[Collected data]
▬▬▬▬▬▬▬▬▬▬
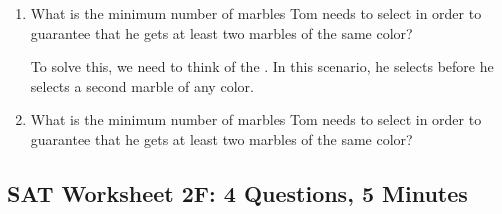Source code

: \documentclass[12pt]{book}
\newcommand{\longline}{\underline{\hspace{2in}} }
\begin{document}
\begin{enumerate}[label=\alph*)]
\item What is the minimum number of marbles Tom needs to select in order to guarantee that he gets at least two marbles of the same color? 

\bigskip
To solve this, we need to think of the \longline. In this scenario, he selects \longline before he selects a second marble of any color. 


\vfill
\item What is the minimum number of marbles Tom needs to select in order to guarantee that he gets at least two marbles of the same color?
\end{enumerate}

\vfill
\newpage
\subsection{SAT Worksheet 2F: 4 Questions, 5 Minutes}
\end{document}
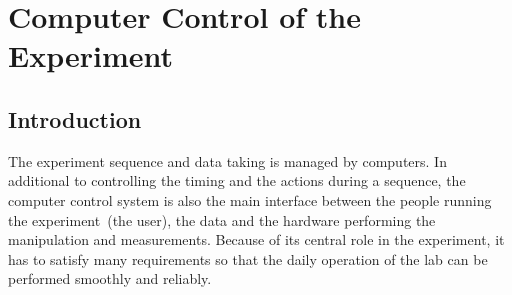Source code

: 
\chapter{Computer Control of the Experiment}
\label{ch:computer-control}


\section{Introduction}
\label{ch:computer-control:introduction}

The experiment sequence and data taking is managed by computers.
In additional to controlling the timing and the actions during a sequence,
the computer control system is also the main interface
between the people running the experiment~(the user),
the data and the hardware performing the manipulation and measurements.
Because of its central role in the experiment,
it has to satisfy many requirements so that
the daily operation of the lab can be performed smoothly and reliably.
▬▬▬▬▬▬▬▬▬▬
▸ INSTRUCTIONS FOR THE TASK
From the first line to the last, set down the records above exactly and skip the pictures.

▸ SOLUTION TO THE PROBLEM
Source code

: \documentclass[12pt]{book}
\newcommand{\longline}{\underline{\hspace{2in}} }
\begin{document}
\begin{enumerate}[label=\alph*)]
\item What is the minimum number of marbles Tom needs to select in order to guarantee that he gets at least two marbles of the same color? 

\bigskip
To solve this, we need to think of the \longline. In this scenario, he selects \longline before he selects a second marble of any color. 


\vfill
\item What is the minimum number of marbles Tom needs to select in order to guarantee that he gets at least two marbles of the same color?
\end{enumerate}

\vfill
\newpage
\subsection{SAT Worksheet 2F: 4 Questions, 5 Minutes}
\end{document}
Source code

: 
\chapter{Computer Control of the Experiment}
\label{ch:computer-control}


\section{Introduction}
\label{ch:computer-control:introduction}

The experiment sequence and data taking is managed by computers.
In additional to controlling the timing and the actions during a sequence,
the computer control system is also the main interface
between the people running the experiment~(the user),
the data and the hardware performing the manipulation and measurements.
Because of its central role in the experiment,
it has to satisfy many requirements so that
the daily operation of the lab can be performed smoothly and reliably.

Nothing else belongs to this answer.